Document images with source code:
########################################
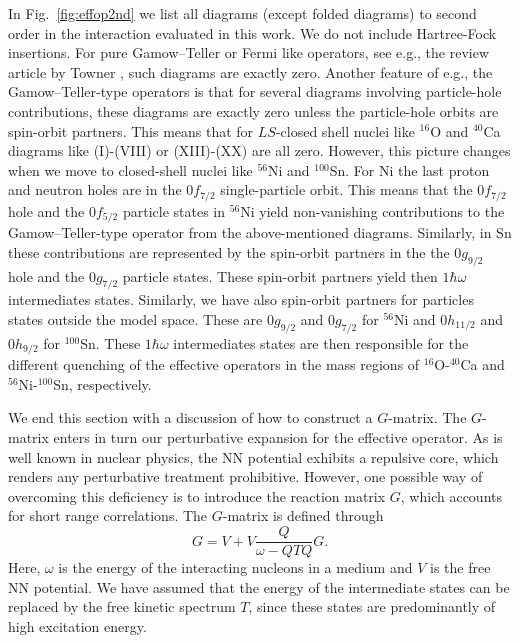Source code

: In Fig.\ \ref{fig:effop2nd} we list all diagrams (except folded diagrams)  
to second order in the interaction evaluated in this
work. We do not include Hartree-Fock insertions. For pure  
Gamow--Teller or Fermi like operators,
see e.g., the review article by Towner \cite{tow87}, such diagrams are exactly
zero. 
Another feature of e.g., the Gamow--Teller-type operators  
is that for several diagrams involving particle-hole contributions,
these diagrams are exactly zero unless the particle-hole orbits are
spin-orbit partners. This means that for $LS$-closed shell nuclei 
like $^{16}$O and $^{40}$Ca diagrams like (I)-(VIII) or 
(XIII)-(XX) are all zero. However, this picture changes when we
move to closed-shell nuclei like 
$^{56}$Ni and $^{100}$Sn. For Ni the last proton and neutron holes
are in the $0f_{7/2}$ single-particle orbit. This means that the  
$0f_{7/2}$ hole and the $0f_{5/2}$  
particle states in $^{56}$Ni yield non-vanishing contributions to 
the Gamow--Teller-type operator from the above-mentioned diagrams. Similarly, 
in Sn these contributions are represented by the spin-orbit partners 
in the the $0g_{9/2}$  hole and the $0g_{7/2}$ 
particle states. These spin-orbit partners yield then 
$1\hbar\omega$ intermediates states. Similarly, we have also 
spin-orbit partners for particles states outside the model space.
These are $0g_{9/2}$ and  $0g_{7/2}$ for $^{56}$Ni and 
$0h_{11/2}$ and  $0h_{9/2}$
for $^{100}$Sn. These $1\hbar\omega$ intermediates states are 
then responsible for the different quenching 
of the effective operators in the mass regions of 
$^{16}$O-$^{40}$Ca and $^{56}$Ni-$^{100}$Sn, respectively. 

We end this section with a discussion of how to construct a 
$G$-matrix. The $G$-matrix enters in turn our perturbative expansion
for the effective operator.
As is well known in nuclear physics, the NN potential
exhibits a repulsive core, which renders any perturbative
treatment prohibitive. However, one possible way of overcoming
this deficiency is to introduce
the reaction matrix $G$, which accounts for
short range correlations. The $G$-matrix is defined through
\begin{equation}
  G=V+V\frac{Q}{\omega - QTQ}G.
  \label{eq:gmat}
\end{equation}
Here, $\omega$ is the energy of the interacting nucleons in
a medium and $V$ is the free NN potential.
We have assumed that the energy of the intermediate
states can be replaced by the free kinetic spectrum $T$, since
these states are predominantly of high excitation energy.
########################################
**Problem:** Reproduce the records in full, exactly as they appear, and show none of the pictures.

**Result:**
Source code

: In Fig.\ \ref{fig:effop2nd} we list all diagrams (except folded diagrams)  
to second order in the interaction evaluated in this
work. We do not include Hartree-Fock insertions. For pure  
Gamow--Teller or Fermi like operators,
see e.g., the review article by Towner \cite{tow87}, such diagrams are exactly
zero. 
Another feature of e.g., the Gamow--Teller-type operators  
is that for several diagrams involving particle-hole contributions,
these diagrams are exactly zero unless the particle-hole orbits are
spin-orbit partners. This means that for $LS$-closed shell nuclei 
like $^{16}$O and $^{40}$Ca diagrams like (I)-(VIII) or 
(XIII)-(XX) are all zero. However, this picture changes when we
move to closed-shell nuclei like 
$^{56}$Ni and $^{100}$Sn. For Ni the last proton and neutron holes
are in the $0f_{7/2}$ single-particle orbit. This means that the  
$0f_{7/2}$ hole and the $0f_{5/2}$  
particle states in $^{56}$Ni yield non-vanishing contributions to 
the Gamow--Teller-type operator from the above-mentioned diagrams. Similarly, 
in Sn these contributions are represented by the spin-orbit partners 
in the the $0g_{9/2}$  hole and the $0g_{7/2}$ 
particle states. These spin-orbit partners yield then 
$1\hbar\omega$ intermediates states. Similarly, we have also 
spin-orbit partners for particles states outside the model space.
These are $0g_{9/2}$ and  $0g_{7/2}$ for $^{56}$Ni and 
$0h_{11/2}$ and  $0h_{9/2}$
for $^{100}$Sn. These $1\hbar\omega$ intermediates states are 
then responsible for the different quenching 
of the effective operators in the mass regions of 
$^{16}$O-$^{40}$Ca and $^{56}$Ni-$^{100}$Sn, respectively. 

We end this section with a discussion of how to construct a 
$G$-matrix. The $G$-matrix enters in turn our perturbative expansion
for the effective operator.
As is well known in nuclear physics, the NN potential
exhibits a repulsive core, which renders any perturbative
treatment prohibitive. However, one possible way of overcoming
this deficiency is to introduce
the reaction matrix $G$, which accounts for
short range correlations. The $G$-matrix is defined through
\begin{equation}
  G=V+V\frac{Q}{\omega - QTQ}G.
  \label{eq:gmat}
\end{equation}
Here, $\omega$ is the energy of the interacting nucleons in
a medium and $V$ is the free NN potential.
We have assumed that the energy of the intermediate
states can be replaced by the free kinetic spectrum $T$, since
these states are predominantly of high excitation energy.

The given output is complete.